Please copy, exactly as they appear below, the lines from the one containing "A ce niveau, l'idée" through the one containing "Un qubit étant".

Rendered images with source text
────────

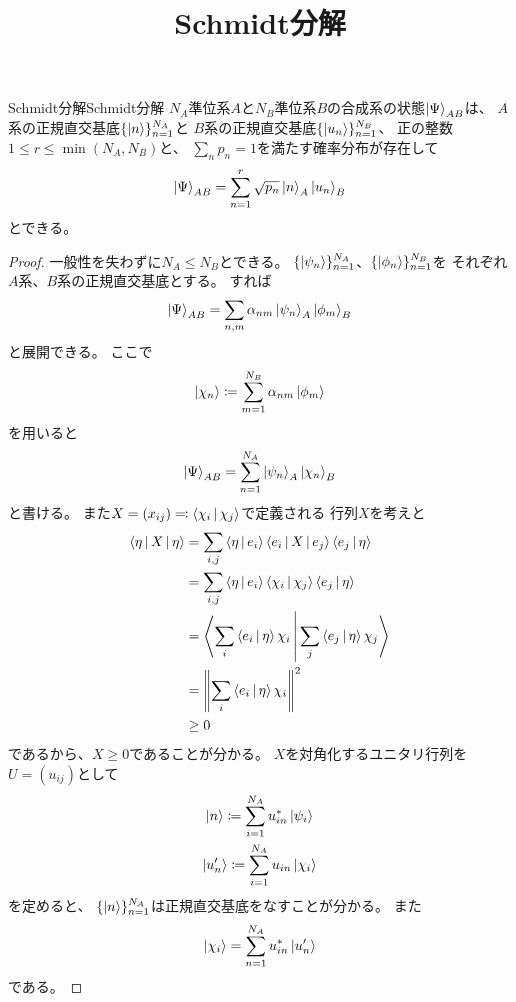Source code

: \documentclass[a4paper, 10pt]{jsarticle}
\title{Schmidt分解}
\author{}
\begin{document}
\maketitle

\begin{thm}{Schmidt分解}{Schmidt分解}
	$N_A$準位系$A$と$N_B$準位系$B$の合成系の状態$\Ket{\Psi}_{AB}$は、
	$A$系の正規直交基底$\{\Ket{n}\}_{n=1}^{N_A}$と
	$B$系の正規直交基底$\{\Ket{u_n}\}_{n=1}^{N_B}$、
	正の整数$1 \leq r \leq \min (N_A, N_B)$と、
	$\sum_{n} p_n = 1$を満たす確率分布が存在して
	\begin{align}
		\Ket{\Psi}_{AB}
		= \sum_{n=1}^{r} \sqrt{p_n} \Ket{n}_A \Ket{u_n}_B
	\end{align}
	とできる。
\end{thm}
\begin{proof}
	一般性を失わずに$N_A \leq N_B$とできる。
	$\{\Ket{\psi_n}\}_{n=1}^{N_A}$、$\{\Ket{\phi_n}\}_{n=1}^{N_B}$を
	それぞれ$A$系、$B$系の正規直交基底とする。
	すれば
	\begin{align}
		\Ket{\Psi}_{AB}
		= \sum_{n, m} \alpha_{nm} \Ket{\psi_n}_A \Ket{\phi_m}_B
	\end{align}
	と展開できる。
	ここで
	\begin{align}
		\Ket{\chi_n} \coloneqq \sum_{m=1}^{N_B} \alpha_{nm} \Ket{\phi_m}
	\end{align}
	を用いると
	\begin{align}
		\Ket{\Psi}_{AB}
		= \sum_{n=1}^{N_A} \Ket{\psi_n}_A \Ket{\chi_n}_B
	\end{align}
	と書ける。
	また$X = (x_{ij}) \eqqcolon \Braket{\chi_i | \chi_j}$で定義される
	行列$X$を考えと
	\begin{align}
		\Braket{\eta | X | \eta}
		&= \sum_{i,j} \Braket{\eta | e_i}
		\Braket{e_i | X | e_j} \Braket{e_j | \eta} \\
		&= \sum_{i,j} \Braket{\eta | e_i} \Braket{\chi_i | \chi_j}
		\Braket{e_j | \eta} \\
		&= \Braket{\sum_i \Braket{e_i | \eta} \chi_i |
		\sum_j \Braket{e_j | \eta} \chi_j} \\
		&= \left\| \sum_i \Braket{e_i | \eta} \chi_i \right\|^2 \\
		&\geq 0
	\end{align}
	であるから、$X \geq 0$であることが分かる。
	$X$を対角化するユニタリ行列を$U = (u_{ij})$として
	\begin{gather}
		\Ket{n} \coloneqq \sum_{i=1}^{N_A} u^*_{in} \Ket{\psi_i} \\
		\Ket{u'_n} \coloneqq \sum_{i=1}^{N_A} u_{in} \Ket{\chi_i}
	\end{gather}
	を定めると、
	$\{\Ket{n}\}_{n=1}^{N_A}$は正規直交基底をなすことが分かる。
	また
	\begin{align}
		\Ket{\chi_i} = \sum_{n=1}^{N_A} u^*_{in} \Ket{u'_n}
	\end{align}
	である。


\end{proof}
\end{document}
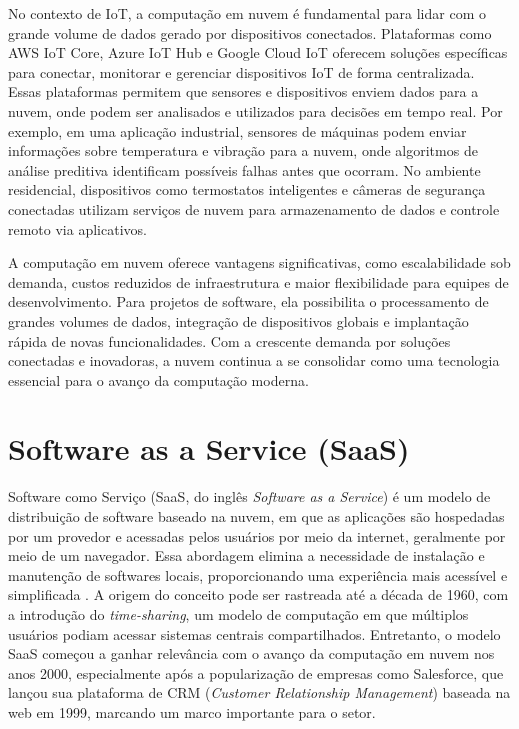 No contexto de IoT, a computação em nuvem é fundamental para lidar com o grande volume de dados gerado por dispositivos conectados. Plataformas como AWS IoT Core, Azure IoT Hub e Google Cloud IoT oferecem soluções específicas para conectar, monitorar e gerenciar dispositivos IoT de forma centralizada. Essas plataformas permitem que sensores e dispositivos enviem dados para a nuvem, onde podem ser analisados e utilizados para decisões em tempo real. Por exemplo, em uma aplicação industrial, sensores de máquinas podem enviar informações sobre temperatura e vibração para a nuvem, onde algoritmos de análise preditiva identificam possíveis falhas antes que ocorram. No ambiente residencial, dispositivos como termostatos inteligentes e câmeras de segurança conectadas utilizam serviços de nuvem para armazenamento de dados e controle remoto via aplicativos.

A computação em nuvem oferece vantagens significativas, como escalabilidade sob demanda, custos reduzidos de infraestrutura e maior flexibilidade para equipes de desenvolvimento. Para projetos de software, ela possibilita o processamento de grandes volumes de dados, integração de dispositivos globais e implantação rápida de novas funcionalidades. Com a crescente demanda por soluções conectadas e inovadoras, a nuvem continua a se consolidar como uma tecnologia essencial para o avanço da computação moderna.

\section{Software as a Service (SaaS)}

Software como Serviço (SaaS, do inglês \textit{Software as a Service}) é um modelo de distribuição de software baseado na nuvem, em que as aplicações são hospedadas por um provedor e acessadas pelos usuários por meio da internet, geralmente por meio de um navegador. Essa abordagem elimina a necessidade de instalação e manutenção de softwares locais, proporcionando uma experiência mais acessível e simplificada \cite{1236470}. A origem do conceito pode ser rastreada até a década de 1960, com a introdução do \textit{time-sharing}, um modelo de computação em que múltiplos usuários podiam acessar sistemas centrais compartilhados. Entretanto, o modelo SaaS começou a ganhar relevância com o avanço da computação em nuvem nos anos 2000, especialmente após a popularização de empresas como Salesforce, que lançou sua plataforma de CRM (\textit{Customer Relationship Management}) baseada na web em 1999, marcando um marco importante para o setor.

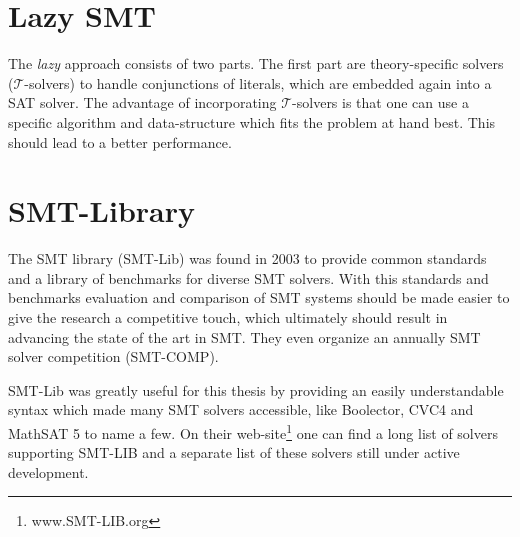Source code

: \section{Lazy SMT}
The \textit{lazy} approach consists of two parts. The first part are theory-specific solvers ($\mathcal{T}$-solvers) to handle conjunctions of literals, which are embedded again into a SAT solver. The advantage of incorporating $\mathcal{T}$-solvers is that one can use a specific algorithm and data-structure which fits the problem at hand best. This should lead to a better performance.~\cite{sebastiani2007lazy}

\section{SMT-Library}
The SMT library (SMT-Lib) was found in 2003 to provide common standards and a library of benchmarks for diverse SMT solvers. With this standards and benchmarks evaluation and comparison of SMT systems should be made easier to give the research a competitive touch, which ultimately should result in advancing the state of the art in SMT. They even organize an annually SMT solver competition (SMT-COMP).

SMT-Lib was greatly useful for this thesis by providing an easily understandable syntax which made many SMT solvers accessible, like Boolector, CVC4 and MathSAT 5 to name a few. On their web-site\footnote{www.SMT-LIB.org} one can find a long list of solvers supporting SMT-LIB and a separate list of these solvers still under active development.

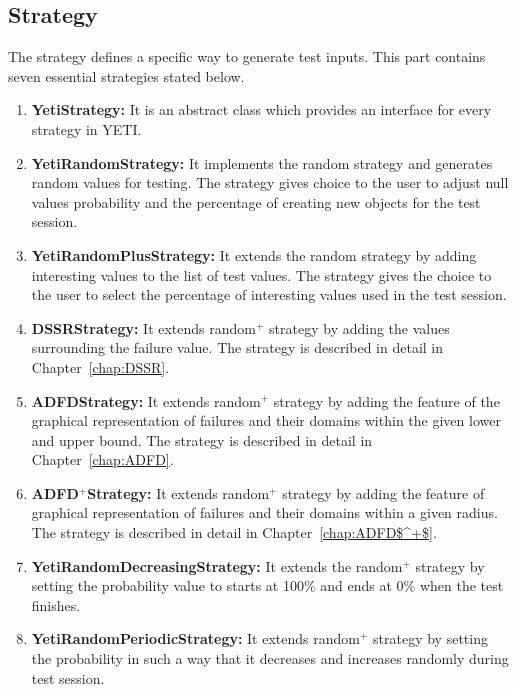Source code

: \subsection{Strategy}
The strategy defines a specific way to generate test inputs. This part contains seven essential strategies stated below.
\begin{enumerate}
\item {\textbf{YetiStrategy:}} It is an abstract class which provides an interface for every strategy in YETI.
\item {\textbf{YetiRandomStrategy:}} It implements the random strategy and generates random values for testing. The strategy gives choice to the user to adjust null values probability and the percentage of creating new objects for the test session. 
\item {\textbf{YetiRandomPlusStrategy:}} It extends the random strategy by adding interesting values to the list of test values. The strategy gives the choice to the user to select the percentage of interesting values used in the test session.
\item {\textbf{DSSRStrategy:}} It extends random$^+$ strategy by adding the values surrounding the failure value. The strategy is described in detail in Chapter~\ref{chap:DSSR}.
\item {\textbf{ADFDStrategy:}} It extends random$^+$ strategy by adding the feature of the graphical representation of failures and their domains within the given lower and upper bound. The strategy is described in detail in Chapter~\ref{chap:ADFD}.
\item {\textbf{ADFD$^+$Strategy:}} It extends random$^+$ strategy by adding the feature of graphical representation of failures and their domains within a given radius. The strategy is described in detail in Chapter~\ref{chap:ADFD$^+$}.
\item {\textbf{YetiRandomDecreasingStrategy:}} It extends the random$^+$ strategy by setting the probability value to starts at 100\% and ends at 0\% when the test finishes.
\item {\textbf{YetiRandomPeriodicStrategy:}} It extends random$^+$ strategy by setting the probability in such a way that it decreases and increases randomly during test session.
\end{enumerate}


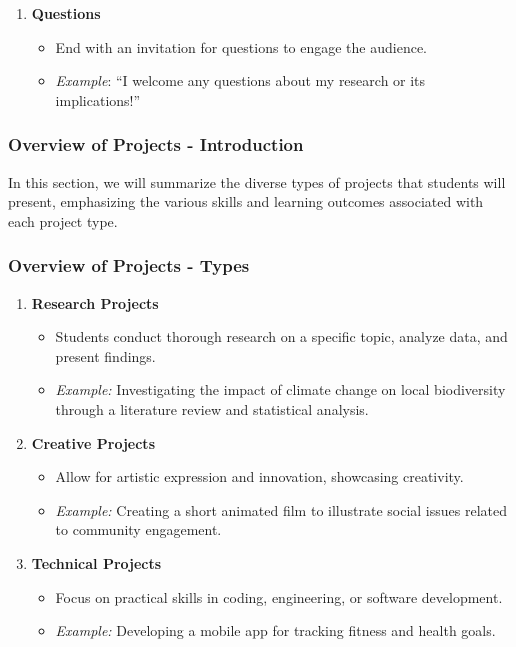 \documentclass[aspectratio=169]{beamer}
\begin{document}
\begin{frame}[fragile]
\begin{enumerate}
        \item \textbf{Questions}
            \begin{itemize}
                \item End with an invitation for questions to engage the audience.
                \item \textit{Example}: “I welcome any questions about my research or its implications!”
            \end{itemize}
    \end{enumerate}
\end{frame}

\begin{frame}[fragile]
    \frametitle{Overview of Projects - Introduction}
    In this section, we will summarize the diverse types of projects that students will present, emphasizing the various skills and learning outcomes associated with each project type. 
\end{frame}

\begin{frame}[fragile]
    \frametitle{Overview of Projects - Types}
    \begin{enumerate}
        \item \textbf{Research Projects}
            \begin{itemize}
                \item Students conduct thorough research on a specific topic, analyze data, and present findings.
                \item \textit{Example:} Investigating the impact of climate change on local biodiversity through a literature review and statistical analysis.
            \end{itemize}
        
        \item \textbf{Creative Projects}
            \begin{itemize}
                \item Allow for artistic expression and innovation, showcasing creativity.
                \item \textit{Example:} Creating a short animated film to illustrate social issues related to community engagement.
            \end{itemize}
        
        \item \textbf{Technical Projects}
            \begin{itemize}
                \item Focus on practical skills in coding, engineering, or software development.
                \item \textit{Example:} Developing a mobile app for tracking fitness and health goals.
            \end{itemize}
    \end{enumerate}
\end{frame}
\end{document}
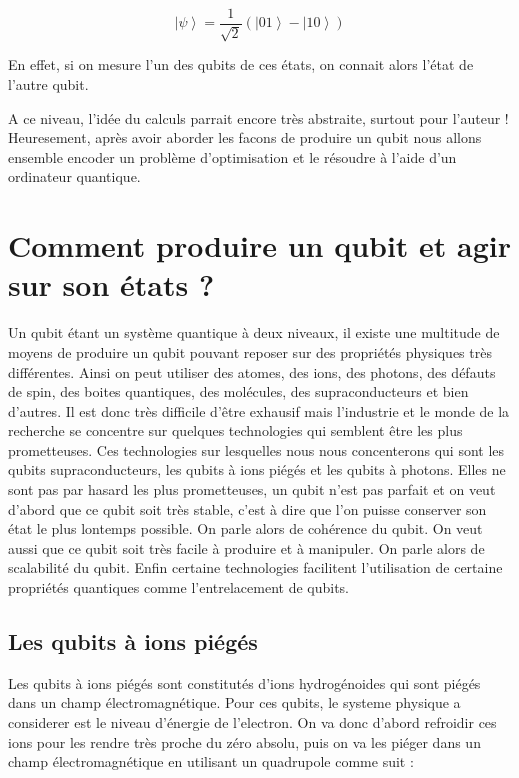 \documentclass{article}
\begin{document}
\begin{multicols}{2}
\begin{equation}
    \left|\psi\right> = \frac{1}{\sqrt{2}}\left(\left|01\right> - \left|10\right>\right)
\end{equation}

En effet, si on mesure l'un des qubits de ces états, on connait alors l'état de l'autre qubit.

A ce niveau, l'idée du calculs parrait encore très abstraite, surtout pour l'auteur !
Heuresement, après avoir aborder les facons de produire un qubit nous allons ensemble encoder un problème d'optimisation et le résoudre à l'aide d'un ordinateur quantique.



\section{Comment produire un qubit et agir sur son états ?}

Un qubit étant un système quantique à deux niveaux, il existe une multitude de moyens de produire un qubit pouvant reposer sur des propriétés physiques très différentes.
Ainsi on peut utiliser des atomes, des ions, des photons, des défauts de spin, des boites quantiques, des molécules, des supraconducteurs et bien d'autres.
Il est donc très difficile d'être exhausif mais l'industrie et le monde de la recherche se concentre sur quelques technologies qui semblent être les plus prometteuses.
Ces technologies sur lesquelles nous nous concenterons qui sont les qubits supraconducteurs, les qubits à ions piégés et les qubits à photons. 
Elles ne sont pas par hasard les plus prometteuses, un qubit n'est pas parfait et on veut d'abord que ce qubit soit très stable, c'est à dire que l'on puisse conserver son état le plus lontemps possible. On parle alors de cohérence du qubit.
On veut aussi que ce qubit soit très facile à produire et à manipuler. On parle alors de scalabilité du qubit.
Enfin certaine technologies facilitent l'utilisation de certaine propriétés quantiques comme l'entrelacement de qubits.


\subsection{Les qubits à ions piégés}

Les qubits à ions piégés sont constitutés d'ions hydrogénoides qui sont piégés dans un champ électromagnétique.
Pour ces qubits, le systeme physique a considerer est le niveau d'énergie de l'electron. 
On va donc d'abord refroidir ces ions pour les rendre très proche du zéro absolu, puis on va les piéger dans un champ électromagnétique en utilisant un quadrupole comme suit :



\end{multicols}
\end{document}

────────

• **SOLUTION FOR THIS TASK**:
A ce niveau, l'idée du calculs parrait encore très abstraite, surtout pour l'auteur !
Heuresement, après avoir aborder les facons de produire un qubit nous allons ensemble encoder un problème d'optimisation et le résoudre à l'aide d'un ordinateur quantique.



\section{Comment produire un qubit et agir sur son états ?}

Un qubit étant un système quantique à deux niveaux, il existe une multitude de moyens de produire un qubit pouvant reposer sur des propriétés physiques très différentes.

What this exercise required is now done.